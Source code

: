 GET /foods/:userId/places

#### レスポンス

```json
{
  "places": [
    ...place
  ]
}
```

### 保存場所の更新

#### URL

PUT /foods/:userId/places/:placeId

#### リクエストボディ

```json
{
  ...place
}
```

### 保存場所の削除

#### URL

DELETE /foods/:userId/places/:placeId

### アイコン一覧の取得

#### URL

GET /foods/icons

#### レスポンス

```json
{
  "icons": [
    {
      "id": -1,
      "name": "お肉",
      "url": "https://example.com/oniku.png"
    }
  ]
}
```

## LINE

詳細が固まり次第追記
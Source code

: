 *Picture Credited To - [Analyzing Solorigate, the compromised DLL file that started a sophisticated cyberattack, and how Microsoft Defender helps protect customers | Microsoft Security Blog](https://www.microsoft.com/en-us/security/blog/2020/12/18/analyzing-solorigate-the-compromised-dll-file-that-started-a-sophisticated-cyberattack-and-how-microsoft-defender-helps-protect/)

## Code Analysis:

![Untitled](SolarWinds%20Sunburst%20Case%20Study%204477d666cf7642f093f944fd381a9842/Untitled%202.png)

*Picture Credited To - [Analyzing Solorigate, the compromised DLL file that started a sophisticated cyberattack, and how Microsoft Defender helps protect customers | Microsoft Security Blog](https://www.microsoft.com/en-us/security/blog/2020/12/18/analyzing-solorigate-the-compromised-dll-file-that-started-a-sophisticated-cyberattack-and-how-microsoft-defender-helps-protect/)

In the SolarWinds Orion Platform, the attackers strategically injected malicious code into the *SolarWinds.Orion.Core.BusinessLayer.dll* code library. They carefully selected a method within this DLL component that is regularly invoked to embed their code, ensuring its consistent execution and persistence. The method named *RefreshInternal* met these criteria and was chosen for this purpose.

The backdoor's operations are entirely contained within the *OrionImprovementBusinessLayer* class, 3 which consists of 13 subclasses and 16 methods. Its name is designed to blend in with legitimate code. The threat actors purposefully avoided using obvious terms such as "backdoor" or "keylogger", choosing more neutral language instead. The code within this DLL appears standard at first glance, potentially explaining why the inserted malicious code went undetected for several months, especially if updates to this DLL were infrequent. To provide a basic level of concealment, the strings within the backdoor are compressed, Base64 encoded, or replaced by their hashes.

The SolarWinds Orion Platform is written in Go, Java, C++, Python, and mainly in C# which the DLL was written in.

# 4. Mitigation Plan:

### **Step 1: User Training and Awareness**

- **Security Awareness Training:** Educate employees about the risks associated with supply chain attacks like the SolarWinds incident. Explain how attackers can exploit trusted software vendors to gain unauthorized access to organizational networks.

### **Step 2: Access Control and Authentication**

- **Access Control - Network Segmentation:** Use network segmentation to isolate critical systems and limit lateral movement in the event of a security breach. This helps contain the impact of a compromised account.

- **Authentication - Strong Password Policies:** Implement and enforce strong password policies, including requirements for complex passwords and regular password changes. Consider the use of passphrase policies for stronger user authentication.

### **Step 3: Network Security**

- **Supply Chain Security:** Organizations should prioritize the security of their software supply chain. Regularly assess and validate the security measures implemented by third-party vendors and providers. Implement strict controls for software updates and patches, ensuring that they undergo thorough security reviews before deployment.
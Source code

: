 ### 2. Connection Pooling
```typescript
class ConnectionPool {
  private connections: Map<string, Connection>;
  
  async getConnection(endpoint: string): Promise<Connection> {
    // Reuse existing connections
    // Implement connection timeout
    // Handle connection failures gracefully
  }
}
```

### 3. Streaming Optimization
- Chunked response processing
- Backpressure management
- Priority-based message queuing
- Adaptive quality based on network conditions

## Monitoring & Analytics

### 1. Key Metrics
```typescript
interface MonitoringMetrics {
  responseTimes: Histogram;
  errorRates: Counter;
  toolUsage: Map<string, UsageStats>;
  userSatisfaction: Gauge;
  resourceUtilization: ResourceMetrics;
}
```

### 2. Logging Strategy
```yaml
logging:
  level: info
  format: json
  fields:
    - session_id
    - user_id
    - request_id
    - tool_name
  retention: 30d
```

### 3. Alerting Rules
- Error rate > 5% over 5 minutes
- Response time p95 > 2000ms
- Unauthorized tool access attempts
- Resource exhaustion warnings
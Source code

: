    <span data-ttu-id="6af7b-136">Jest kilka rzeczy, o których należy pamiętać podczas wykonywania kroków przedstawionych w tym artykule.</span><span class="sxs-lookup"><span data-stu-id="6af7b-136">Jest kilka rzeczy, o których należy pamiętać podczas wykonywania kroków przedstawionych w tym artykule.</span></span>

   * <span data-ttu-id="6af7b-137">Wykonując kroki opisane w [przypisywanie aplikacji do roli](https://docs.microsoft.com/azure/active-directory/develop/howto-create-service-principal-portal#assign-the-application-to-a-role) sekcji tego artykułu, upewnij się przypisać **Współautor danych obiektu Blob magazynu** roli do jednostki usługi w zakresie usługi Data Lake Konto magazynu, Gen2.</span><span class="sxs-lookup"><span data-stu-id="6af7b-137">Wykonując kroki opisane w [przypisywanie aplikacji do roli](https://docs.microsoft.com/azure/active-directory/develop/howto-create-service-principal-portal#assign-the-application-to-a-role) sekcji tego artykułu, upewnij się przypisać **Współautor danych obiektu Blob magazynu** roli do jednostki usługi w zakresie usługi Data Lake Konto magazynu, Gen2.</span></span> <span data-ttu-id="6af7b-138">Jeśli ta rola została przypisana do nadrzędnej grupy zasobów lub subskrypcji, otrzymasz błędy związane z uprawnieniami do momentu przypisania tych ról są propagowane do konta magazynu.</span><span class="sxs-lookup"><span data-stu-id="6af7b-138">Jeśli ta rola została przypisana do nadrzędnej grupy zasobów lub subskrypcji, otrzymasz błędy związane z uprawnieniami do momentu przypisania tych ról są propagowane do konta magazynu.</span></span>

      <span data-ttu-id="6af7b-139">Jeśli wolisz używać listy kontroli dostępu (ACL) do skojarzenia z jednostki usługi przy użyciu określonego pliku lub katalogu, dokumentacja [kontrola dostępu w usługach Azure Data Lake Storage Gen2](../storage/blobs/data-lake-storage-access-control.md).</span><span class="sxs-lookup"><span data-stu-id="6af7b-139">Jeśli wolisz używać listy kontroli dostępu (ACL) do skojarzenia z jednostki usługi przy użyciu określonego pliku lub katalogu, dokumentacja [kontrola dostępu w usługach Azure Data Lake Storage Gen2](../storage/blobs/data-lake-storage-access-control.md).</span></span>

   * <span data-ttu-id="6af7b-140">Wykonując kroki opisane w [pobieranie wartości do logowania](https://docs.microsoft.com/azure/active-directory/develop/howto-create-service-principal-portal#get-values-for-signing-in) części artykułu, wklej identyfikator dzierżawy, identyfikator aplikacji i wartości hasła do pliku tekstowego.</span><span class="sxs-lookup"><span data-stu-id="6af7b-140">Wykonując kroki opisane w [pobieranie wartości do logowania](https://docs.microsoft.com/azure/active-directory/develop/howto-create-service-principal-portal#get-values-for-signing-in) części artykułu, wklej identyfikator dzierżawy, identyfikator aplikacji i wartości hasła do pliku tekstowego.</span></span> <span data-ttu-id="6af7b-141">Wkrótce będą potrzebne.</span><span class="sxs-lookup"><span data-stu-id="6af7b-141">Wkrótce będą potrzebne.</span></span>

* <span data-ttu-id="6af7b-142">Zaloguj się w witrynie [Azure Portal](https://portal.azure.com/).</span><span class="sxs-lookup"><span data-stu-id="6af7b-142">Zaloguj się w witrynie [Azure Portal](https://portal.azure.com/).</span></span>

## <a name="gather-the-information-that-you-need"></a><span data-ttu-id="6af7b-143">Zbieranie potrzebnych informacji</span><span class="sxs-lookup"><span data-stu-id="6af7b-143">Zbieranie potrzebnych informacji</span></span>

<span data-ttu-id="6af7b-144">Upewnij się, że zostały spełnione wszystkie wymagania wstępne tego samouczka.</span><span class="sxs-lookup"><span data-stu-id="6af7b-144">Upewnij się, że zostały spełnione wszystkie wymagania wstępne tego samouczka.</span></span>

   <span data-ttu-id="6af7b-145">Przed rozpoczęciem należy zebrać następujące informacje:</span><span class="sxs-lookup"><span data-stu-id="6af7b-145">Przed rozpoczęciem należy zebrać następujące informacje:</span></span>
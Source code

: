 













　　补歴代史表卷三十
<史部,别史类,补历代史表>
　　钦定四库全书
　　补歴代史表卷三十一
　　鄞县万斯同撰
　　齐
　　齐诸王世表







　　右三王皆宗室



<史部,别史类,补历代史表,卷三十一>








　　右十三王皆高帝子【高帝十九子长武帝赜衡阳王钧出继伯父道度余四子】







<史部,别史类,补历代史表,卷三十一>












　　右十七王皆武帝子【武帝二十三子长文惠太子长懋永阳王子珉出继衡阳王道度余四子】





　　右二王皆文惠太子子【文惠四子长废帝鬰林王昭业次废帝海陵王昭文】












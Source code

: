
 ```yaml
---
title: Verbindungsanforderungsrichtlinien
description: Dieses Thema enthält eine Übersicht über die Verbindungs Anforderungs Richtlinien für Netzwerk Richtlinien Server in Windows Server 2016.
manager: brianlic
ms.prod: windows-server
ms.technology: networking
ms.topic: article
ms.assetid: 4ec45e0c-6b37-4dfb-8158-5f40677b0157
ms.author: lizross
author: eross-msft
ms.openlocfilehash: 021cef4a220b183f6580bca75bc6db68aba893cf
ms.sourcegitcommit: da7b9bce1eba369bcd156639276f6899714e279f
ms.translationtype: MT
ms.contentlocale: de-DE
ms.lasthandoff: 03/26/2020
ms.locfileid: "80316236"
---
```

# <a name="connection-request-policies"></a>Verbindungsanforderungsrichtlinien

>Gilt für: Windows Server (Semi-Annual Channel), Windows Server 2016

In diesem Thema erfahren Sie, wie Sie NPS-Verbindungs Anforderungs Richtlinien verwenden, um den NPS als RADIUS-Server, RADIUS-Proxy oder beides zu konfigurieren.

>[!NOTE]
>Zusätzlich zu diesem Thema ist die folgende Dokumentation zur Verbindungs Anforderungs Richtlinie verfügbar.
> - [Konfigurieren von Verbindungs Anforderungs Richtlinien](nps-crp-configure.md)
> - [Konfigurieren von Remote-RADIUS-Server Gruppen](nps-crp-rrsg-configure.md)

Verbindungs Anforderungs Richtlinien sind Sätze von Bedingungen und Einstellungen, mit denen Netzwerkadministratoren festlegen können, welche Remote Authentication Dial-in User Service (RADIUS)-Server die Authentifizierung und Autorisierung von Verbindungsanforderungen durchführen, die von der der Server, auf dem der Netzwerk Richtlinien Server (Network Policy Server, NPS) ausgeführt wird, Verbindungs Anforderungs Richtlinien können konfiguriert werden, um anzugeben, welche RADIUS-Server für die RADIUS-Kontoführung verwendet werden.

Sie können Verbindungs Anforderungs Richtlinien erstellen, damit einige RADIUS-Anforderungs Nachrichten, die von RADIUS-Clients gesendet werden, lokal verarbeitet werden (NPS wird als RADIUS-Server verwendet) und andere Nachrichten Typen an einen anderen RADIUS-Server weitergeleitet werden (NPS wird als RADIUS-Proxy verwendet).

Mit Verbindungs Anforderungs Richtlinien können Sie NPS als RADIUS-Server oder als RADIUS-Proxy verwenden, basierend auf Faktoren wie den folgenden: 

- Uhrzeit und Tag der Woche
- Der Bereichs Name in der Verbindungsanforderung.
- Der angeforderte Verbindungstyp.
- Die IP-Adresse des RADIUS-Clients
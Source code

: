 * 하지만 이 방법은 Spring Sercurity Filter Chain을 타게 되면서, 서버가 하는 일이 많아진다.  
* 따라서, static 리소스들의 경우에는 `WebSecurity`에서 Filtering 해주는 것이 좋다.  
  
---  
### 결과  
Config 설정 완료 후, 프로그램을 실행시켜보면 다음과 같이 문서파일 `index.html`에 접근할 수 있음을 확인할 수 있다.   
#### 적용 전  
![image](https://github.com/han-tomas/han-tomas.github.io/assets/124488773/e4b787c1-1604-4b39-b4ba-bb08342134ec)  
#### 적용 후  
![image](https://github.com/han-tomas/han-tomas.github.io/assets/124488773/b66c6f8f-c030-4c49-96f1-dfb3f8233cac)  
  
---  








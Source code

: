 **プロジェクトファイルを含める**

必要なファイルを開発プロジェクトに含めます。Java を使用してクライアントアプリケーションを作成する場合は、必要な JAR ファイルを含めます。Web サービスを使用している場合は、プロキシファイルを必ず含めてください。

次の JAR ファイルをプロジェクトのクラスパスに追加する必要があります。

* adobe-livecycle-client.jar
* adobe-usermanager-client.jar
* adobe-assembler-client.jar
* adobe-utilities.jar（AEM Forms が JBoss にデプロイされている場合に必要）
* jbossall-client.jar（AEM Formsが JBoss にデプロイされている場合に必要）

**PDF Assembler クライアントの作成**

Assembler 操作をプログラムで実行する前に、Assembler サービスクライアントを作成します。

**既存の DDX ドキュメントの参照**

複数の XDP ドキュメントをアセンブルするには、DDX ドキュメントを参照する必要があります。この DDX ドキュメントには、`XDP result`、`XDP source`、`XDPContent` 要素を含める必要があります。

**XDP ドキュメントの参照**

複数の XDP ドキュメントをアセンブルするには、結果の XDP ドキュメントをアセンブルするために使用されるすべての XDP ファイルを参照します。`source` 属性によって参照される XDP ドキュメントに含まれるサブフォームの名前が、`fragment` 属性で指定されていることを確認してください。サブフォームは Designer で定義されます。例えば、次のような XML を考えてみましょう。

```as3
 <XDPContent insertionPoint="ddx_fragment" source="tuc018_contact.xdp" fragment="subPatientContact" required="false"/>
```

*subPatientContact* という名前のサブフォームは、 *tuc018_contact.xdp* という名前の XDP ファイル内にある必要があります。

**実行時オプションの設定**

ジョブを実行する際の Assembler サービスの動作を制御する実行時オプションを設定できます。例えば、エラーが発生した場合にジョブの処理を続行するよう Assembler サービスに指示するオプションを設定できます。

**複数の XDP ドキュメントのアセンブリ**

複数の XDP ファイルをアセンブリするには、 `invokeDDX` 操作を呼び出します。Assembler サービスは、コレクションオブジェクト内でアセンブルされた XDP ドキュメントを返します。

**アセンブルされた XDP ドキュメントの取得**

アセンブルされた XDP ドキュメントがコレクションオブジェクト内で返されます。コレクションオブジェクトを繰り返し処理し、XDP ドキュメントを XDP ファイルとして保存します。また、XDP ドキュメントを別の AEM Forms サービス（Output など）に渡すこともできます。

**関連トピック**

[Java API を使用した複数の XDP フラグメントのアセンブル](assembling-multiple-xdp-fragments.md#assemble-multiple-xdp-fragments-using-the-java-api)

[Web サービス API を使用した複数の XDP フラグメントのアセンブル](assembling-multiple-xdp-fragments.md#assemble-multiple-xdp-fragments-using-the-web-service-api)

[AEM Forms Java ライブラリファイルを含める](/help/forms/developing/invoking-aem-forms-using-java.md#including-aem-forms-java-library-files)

## Problem
Considering only the material above, set down every line from the one with "- Response time p95 > 2000ms" to the one with "do konta magazynu.</span></span>", inclusive, exactly as written.

## Solution
- Response time p95 > 2000ms
- Unauthorized tool access attempts
- Resource exhaustion warnings
Source code

:    <span data-ttu-id="6af7b-136">Jest kilka rzeczy, o których należy pamiętać podczas wykonywania kroków przedstawionych w tym artykule.</span><span class="sxs-lookup"><span data-stu-id="6af7b-136">Jest kilka rzeczy, o których należy pamiętać podczas wykonywania kroków przedstawionych w tym artykule.</span></span>

   * <span data-ttu-id="6af7b-137">Wykonując kroki opisane w [przypisywanie aplikacji do roli](https://docs.microsoft.com/azure/active-directory/develop/howto-create-service-principal-portal#assign-the-application-to-a-role) sekcji tego artykułu, upewnij się przypisać **Współautor danych obiektu Blob magazynu** roli do jednostki usługi w zakresie usługi Data Lake Konto magazynu, Gen2.</span><span class="sxs-lookup"><span data-stu-id="6af7b-137">Wykonując kroki opisane w [przypisywanie aplikacji do roli](https://docs.microsoft.com/azure/active-directory/develop/howto-create-service-principal-portal#assign-the-application-to-a-role) sekcji tego artykułu, upewnij się przypisać **Współautor danych obiektu Blob magazynu** roli do jednostki usługi w zakresie usługi Data Lake Konto magazynu, Gen2.</span></span> <span data-ttu-id="6af7b-138">Jeśli ta rola została przypisana do nadrzędnej grupy zasobów lub subskrypcji, otrzymasz błędy związane z uprawnieniami do momentu przypisania tych ról są propagowane do konta magazynu.</span><span class="sxs-lookup"><span data-stu-id="6af7b-138">Jeśli ta rola została przypisana do nadrzędnej grupy zasobów lub subskrypcji, otrzymasz błędy związane z uprawnieniami do momentu przypisania tych ról są propagowane do konta magazynu.</span></span>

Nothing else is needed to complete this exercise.